Next One Up enriches the lives of Baltimore's young men
Next One Up enriches the lives of Baltimore's young men 01:45

BALTIMORE - A partnership with a local nonprofit organization working with young men from Baltimore and Ocean City businesses is proving to be a success.

The "Next One Up" summer is transforming lives one student at a time.

"The program means a lot," Towson student Kennel Washington said. "it actually gives me the opportunity to learn things, like tangible things that weren't really taught to me in high school."

For more than a decade now, "Next One Up" has been helping our young men in Baltimore advance their academic, athletic and social development.

But for the past two summers, they've taken those efforts to the beach. 

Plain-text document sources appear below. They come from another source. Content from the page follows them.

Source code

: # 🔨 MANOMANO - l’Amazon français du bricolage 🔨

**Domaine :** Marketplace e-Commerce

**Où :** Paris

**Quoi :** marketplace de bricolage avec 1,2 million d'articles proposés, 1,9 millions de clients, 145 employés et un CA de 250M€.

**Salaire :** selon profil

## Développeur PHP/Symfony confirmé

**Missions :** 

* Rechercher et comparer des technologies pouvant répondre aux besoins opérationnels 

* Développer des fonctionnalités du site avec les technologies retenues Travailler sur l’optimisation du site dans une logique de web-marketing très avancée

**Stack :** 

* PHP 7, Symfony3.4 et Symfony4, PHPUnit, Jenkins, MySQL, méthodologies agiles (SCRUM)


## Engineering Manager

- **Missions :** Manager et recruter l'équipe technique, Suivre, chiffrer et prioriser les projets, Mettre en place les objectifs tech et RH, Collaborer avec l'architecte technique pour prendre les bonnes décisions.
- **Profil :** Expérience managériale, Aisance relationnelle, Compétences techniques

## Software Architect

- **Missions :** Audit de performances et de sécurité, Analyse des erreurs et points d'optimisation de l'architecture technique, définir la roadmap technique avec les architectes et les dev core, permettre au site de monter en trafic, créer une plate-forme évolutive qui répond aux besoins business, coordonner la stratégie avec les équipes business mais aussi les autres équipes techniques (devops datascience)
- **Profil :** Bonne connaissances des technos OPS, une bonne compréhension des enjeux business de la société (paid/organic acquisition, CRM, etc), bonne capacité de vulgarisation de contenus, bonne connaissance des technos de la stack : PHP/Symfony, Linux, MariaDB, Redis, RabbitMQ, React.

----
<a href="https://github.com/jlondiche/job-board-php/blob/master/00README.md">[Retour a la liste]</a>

"We wanted to create a program that allows Baltimore youth to be able to make some money and experience the beach, all while being involved in enrichment, in which they'll learn everything from financial literacy to character development, critical thinking," said Brandon Julot, Director of Ocean City Workforce Development Program at "Next One Up."

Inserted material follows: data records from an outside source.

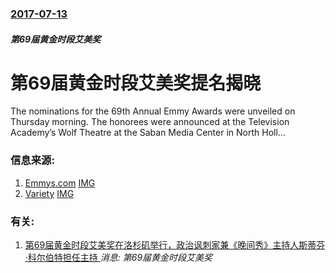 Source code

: ### [2017-07-13](/news/2017/07/13/index.md)

##### 第69届黄金时段艾美奖
# 第69届黄金时段艾美奖提名揭晓 

The nominations for the 69th Annual Emmy Awards were unveiled on Thursday morning. The honorees were announced at the Television Academy’s Wolf Theatre at the Saban Media Center in North Holl…


### 信息来源:

1. [Emmys.com](http://www.emmys.com/news/awards-news/chlumsky-moore-announce-170629) [IMG](https://www.emmys.com/sites/default/files/photos-article/shemar-moore-2017-480x600.jpg)
2. [Variety](http://variety.com/2017/tv/news/2017-emmy-nominees-list-nominations-1202494465/) [IMG](https://pmcvariety.files.wordpress.com/2017/07/shemar-moore-anna-chlumsky.jpg?w=700&h=393&crop=1)

### 有关:

1. [第69届黄金时段艾美奖在洛杉矶举行，政治讽刺家兼《晚间秀》主持人斯蒂芬·科尔伯特担任主持 ](/zh/news/2017/09/17/第69届黄金时段艾美奖在洛杉矶举行-政治讽刺家兼-晚间秀-主持人斯蒂芬-科尔伯特担任主持.md) _消息: 第69届黄金时段艾美奖_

"Next One Up" in Ocean City offers students free housing for the summer and places them in jobs based on their experience and interests.

Washington came back for his second year to work alongside eight other young men.

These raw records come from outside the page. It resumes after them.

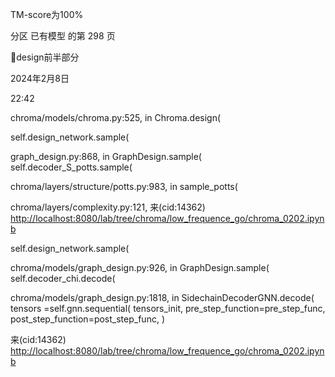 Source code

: 

TM-score为100%



分区 已有模型 的第 298 页

design前半部分

2024年2月8日

22:42



chroma/models/chroma.py:525, in Chroma.design(

self.design_network.sample(

graph_design.py:868, in GraphDesign.sample(
self.decoder_S_potts.sample(

chroma/layers/structure/potts.py:983, in sample_potts(

chroma/layers/complexity.py:121,
来(cid:14362) <http://localhost:8080/lab/tree/chroma/low_frequence_go/chroma_0202.ipynb>

self.design_network.sample(

chroma/models/graph_design.py:926, in GraphDesign.sample(
self.decoder_chi.decode(

chroma/models/graph_design.py:1818, in SidechainDecoderGNN.decode(
tensors =self.gnn.sequential(
    tensors_init,
    pre_step_function=pre_step_func,
post_step_function=post_step_func,  )

来(cid:14362) <http://localhost:8080/lab/tree/chroma/low_frequence_go/chroma_0202.ipynb>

"Last year, I worked at Embers Island, which is a mini golf course, that's affiliated with the Blue Crab Rawhouse, and this year, I'm going to be returning there," Washington said. "But I also want to take a chance since I'm more comfortable now to take a second job."

Business owners say it's truly a win-win situation. 

"I love the fact we are exposing young people to a good work ethic," said Cole Taustin, CEO of Taustin Group.

"It's actually incredibly difficult to find help down in Ocean City," said Capt. Steve Butz, co-owner of Ocean City Bay Hopper. "There are a ton of people who are very well qualified in Baltimore City, youth that we can bring down and give an opportunity, something they may have not considered before."

It's the community support and hands-on training that Washington says makes all the difference when taking home this rewarding experience.

"Learning how to be there by yourself when you don't have two parents, overbearing, taking care of you. That's what I learned."

Program leaders, including Julot, are looking forward to its bright future ahead.

"Next year we're looking to expand," Julot said. "We're looking to go in more schools and pitch the program to more people with great success."